:: Records to process
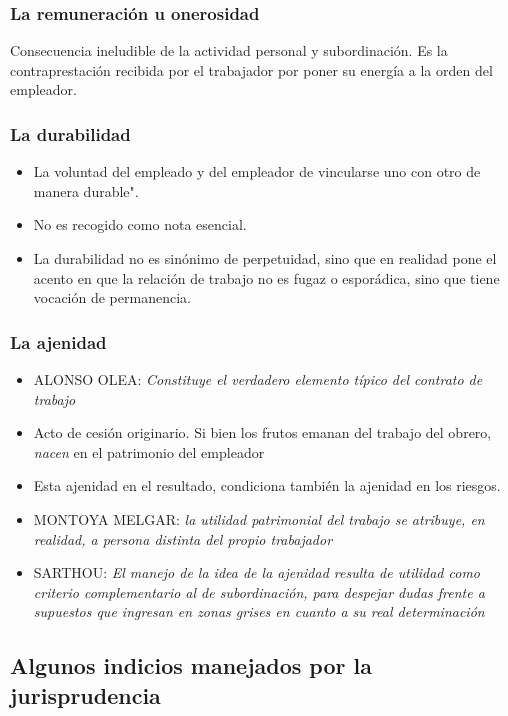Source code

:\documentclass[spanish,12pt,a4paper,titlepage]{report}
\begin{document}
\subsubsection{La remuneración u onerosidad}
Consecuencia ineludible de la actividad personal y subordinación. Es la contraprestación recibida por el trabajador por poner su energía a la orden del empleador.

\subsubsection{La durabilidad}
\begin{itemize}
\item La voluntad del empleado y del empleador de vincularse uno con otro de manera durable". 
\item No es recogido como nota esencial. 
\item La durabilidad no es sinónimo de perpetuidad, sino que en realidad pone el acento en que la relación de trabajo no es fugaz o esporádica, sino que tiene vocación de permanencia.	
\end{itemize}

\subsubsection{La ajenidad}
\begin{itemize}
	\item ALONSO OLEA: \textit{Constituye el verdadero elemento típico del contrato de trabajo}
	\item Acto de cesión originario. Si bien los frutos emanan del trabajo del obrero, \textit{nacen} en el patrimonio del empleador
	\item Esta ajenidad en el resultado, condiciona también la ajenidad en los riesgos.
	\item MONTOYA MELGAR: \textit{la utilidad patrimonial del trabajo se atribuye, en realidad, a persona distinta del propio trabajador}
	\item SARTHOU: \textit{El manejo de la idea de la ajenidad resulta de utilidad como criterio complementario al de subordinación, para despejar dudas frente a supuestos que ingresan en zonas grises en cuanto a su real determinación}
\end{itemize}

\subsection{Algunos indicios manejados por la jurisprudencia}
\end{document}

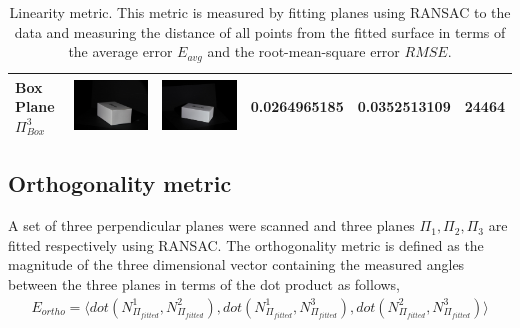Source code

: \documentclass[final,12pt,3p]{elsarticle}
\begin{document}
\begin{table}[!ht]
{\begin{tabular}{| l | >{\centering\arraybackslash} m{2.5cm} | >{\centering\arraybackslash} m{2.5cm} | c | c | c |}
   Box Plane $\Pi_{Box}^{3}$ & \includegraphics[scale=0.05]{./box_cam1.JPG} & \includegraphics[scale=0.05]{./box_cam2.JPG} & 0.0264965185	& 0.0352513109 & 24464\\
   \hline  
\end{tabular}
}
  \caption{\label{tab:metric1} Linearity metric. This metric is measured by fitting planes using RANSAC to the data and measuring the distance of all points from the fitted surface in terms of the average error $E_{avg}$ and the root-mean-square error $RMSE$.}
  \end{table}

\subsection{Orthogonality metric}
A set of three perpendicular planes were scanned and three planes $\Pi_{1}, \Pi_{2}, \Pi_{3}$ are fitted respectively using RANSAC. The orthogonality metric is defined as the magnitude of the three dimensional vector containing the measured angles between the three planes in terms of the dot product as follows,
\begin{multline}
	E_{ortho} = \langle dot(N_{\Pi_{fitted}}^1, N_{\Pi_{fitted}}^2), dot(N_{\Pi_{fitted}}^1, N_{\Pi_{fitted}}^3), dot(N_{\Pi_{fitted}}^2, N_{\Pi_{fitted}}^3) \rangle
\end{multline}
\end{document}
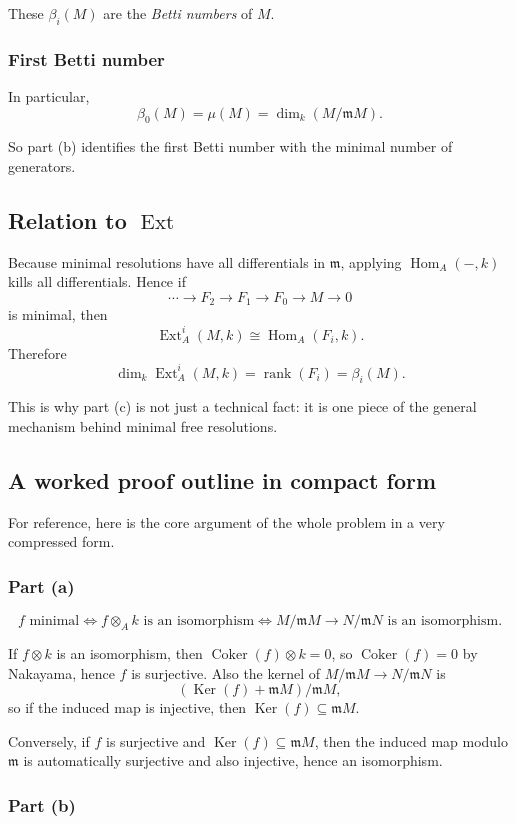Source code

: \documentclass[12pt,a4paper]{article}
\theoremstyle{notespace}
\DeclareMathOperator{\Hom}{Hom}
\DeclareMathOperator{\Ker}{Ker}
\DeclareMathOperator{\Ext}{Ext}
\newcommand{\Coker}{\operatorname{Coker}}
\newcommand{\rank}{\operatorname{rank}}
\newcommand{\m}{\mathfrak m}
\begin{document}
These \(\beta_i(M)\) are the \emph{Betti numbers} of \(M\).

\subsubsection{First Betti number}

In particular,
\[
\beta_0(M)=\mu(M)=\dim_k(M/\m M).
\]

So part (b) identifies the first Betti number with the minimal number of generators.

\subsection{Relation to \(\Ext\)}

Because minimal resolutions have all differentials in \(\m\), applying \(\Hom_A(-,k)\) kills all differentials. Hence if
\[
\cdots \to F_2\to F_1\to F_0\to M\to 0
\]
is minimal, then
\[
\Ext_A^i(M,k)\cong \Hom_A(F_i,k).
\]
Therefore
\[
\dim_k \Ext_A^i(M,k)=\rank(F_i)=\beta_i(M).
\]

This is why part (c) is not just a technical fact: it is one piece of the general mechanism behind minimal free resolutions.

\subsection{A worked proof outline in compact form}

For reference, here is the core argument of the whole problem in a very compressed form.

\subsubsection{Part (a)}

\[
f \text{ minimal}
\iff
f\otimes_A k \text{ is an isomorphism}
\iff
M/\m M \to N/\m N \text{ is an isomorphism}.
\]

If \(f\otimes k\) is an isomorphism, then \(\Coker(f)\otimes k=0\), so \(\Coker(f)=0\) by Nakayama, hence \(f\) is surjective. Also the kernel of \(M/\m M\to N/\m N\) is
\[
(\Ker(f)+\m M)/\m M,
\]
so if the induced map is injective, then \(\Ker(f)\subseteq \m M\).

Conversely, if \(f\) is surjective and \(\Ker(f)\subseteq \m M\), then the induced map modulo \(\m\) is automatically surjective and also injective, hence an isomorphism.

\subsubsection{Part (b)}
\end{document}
::::
**What needs to be done**. Each entry above should come back word for word, and no picture should come with it.

**Answer for this exercise**.
Source code

:\documentclass[spanish,12pt,a4paper,titlepage]{report}
\begin{document}
\subsubsection{La remuneración u onerosidad}
Consecuencia ineludible de la actividad personal y subordinación. Es la contraprestación recibida por el trabajador por poner su energía a la orden del empleador.

\subsubsection{La durabilidad}
\begin{itemize}
\item La voluntad del empleado y del empleador de vincularse uno con otro de manera durable". 
\item No es recogido como nota esencial. 
\item La durabilidad no es sinónimo de perpetuidad, sino que en realidad pone el acento en que la relación de trabajo no es fugaz o esporádica, sino que tiene vocación de permanencia.	
\end{itemize}

\subsubsection{La ajenidad}
\begin{itemize}
	\item ALONSO OLEA: \textit{Constituye el verdadero elemento típico del contrato de trabajo}
	\item Acto de cesión originario. Si bien los frutos emanan del trabajo del obrero, \textit{nacen} en el patrimonio del empleador
	\item Esta ajenidad en el resultado, condiciona también la ajenidad en los riesgos.
	\item MONTOYA MELGAR: \textit{la utilidad patrimonial del trabajo se atribuye, en realidad, a persona distinta del propio trabajador}
	\item SARTHOU: \textit{El manejo de la idea de la ajenidad resulta de utilidad como criterio complementario al de subordinación, para despejar dudas frente a supuestos que ingresan en zonas grises en cuanto a su real determinación}
\end{itemize}

\subsection{Algunos indicios manejados por la jurisprudencia}
\end{document}

Source code

: \documentclass[final,12pt,3p]{elsarticle}
\begin{document}
\begin{table}[!ht]
{\begin{tabular}{| l | >{\centering\arraybackslash} m{2.5cm} | >{\centering\arraybackslash} m{2.5cm} | c | c | c |}
   Box Plane $\Pi_{Box}^{3}$ & \includegraphics[scale=0.05]{./box_cam1.JPG} & \includegraphics[scale=0.05]{./box_cam2.JPG} & 0.0264965185	& 0.0352513109 & 24464\\
   \hline  
\end{tabular}
}
  \caption{\label{tab:metric1} Linearity metric. This metric is measured by fitting planes using RANSAC to the data and measuring the distance of all points from the fitted surface in terms of the average error $E_{avg}$ and the root-mean-square error $RMSE$.}
  \end{table}

\subsection{Orthogonality metric}
A set of three perpendicular planes were scanned and three planes $\Pi_{1}, \Pi_{2}, \Pi_{3}$ are fitted respectively using RANSAC. The orthogonality metric is defined as the magnitude of the three dimensional vector containing the measured angles between the three planes in terms of the dot product as follows,
\begin{multline}
	E_{ortho} = \langle dot(N_{\Pi_{fitted}}^1, N_{\Pi_{fitted}}^2), dot(N_{\Pi_{fitted}}^1, N_{\Pi_{fitted}}^3), dot(N_{\Pi_{fitted}}^2, N_{\Pi_{fitted}}^3) \rangle
\end{multline}
\end{document}
Source code

: \documentclass[12pt,a4paper]{article}
\theoremstyle{notespace}
\DeclareMathOperator{\Hom}{Hom}
\DeclareMathOperator{\Ker}{Ker}
\DeclareMathOperator{\Ext}{Ext}
\newcommand{\Coker}{\operatorname{Coker}}
\newcommand{\rank}{\operatorname{rank}}
\newcommand{\m}{\mathfrak m}
\begin{document}
These \(\beta_i(M)\) are the \emph{Betti numbers} of \(M\).

\subsubsection{First Betti number}

In particular,
\[
\beta_0(M)=\mu(M)=\dim_k(M/\m M).
\]

So part (b) identifies the first Betti number with the minimal number of generators.

\subsection{Relation to \(\Ext\)}

Because minimal resolutions have all differentials in \(\m\), applying \(\Hom_A(-,k)\) kills all differentials. Hence if
\[
\cdots \to F_2\to F_1\to F_0\to M\to 0
\]
is minimal, then
\[
\Ext_A^i(M,k)\cong \Hom_A(F_i,k).
\]
Therefore
\[
\dim_k \Ext_A^i(M,k)=\rank(F_i)=\beta_i(M).
\]

This is why part (c) is not just a technical fact: it is one piece of the general mechanism behind minimal free resolutions.

\subsection{A worked proof outline in compact form}

For reference, here is the core argument of the whole problem in a very compressed form.

\subsubsection{Part (a)}

\[
f \text{ minimal}
\iff
f\otimes_A k \text{ is an isomorphism}
\iff
M/\m M \to N/\m N \text{ is an isomorphism}.
\]

If \(f\otimes k\) is an isomorphism, then \(\Coker(f)\otimes k=0\), so \(\Coker(f)=0\) by Nakayama, hence \(f\) is surjective. Also the kernel of \(M/\m M\to N/\m N\) is
\[
(\Ker(f)+\m M)/\m M,
\]
so if the induced map is injective, then \(\Ker(f)\subseteq \m M\).

Conversely, if \(f\) is surjective and \(\Ker(f)\subseteq \m M\), then the induced map modulo \(\m\) is automatically surjective and also injective, hence an isomorphism.

\subsubsection{Part (b)}
\end{document}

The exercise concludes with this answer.